Surveillance camera footage at a subway terminal in Stockholm, Sweden showed that the majority of commuters opted for the escalator rather than taking the stairs. Volkswagen schemed over how it could encourage commuters to adopt healthier habits in keeping with drastic moves in the automotive industry towards environmentally-friendly products. In 2009, Volkswagen engineers worked overnight to turn the stairs into piano keys, each one playing a different note as people walked up and down.

Sure enough, in accordance with the brand’s “Fun Theory” which suggests that people are more likely to do something if it looks fun, 66 percent more commuters chose the stairs over the escalator at that subway terminal as a result of the piano staircase. There was no mention of an automobile, no prominently displayed brand logo - just an experience that made people smile and do the two-step on their way to work.

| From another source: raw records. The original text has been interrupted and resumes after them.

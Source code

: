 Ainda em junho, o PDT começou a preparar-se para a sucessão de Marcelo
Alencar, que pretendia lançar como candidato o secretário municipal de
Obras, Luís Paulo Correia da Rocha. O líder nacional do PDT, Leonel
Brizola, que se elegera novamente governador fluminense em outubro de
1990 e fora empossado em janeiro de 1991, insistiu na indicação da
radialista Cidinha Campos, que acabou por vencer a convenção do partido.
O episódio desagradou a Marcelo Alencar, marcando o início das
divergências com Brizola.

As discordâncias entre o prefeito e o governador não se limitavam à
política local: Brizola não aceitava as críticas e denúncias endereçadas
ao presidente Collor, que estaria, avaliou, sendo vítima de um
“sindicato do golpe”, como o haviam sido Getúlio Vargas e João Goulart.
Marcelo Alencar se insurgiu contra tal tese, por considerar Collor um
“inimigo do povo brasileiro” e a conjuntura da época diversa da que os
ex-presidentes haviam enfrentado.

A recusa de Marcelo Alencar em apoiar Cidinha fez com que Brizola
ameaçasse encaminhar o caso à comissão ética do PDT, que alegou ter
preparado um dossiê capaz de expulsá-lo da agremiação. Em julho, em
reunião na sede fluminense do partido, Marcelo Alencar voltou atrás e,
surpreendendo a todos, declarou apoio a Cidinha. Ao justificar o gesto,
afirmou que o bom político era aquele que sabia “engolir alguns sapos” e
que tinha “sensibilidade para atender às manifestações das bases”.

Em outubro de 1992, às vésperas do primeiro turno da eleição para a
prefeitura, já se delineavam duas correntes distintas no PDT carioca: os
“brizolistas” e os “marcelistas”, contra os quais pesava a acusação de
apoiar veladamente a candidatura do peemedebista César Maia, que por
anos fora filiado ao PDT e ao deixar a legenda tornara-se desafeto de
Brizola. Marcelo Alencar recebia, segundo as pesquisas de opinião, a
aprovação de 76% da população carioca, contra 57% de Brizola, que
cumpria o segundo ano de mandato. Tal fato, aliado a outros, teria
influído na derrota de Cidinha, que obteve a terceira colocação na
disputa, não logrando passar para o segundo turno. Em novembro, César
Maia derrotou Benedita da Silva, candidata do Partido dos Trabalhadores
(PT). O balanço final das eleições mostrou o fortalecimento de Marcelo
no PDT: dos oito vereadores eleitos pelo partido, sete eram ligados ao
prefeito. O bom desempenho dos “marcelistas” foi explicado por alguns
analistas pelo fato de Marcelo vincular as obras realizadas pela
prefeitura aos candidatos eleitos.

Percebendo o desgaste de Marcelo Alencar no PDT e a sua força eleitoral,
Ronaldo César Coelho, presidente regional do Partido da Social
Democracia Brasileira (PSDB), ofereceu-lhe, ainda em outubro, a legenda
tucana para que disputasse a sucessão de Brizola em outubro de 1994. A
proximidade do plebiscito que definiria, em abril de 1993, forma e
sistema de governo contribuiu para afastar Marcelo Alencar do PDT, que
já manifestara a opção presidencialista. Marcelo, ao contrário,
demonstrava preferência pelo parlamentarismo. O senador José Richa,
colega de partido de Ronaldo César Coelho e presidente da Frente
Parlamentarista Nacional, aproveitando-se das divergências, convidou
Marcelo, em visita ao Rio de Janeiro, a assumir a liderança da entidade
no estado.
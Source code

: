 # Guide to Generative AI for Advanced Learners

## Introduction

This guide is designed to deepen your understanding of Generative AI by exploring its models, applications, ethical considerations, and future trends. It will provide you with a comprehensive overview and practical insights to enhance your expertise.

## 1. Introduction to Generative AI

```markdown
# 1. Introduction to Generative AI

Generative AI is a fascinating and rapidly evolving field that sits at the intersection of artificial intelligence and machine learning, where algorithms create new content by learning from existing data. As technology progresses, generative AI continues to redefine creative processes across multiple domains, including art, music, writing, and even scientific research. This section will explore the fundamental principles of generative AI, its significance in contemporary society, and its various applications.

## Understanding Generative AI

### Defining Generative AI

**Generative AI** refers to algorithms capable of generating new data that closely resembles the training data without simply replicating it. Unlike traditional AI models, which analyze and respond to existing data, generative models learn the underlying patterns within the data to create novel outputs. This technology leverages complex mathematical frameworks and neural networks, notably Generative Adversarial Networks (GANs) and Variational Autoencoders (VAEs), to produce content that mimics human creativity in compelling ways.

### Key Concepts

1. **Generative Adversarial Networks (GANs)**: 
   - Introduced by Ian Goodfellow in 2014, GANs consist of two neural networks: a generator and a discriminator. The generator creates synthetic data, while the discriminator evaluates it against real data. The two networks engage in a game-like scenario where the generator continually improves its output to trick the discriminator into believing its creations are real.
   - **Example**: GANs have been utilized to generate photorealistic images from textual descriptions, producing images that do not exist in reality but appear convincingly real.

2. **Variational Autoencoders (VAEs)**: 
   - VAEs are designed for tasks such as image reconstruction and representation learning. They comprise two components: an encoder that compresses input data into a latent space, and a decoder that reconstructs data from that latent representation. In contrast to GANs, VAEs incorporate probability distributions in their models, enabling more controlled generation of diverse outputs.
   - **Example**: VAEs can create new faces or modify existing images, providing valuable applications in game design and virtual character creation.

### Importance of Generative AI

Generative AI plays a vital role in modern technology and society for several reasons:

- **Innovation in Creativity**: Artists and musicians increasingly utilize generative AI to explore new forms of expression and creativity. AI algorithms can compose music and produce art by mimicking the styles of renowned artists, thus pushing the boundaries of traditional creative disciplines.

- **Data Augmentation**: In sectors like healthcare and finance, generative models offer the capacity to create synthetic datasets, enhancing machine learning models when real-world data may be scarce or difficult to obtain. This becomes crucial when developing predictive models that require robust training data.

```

7-Eleven hosts the Simpsons

As part of a massive push for the first ever Simpsons Movie in 2007, 20th Century Fox partnered with 7-Eleven to transform twelve of its stores into Kwik-E Marts, the convenience store run by Apu in the animated series. The stores touted limited editions Krusty O’s cereal, Buzz Cola and Slushies rebranded as Squishees frozen drinks.

On the interior walls, life-size citizens of Springfield winked and gestured. It’s an example of reverse product placement, where instead of real-world brands being featured in movies, fake goods from the silver screen appear in real life. 7-Eleven assumed the full cost of the campaign, totaling several million dollars, even though the Kwik-E Mart in the Simpsons franchise openly lampoons 7-Eleven for selling unhealthy snacks, because it showed that the brand could laugh at itself and was inviting customers to laugh with it, too.

Misereor shows you where your money is going 

What is the main factor that deters people from donating to charity? Most donors have little notion of where their dollars are going and whom they will benefit. In 2014, German development charity Misereor, dedicated to ending world hunger and freeing imprisoned children, rolled out the world’s first interactive display posters that were able to accept credit card donations.

The Social Swipe posters were mounted at several international airports, where passersby could swipe their cards on the poster directly and donate 2 Euros (US $2.27). As they swiped their card, an animated graphic would appear showing the card slicing through a loaf of bread or cutting rope binding a child’s hands to show the donor where their money was going.

Aside from encouraging herd behavior by having people donate to charity in a public place, the initiative helped to reduce customer effort by allowing people to contribute while on the go and making the donation process more transparent.

Misereor went further by collaborating with banks so that the charge would appear on the donor’s bank statement together with a thank you note and a link to turn their one-time donation into a monthly one - thereby increasing the likelihood of further donations by reducing customer effort.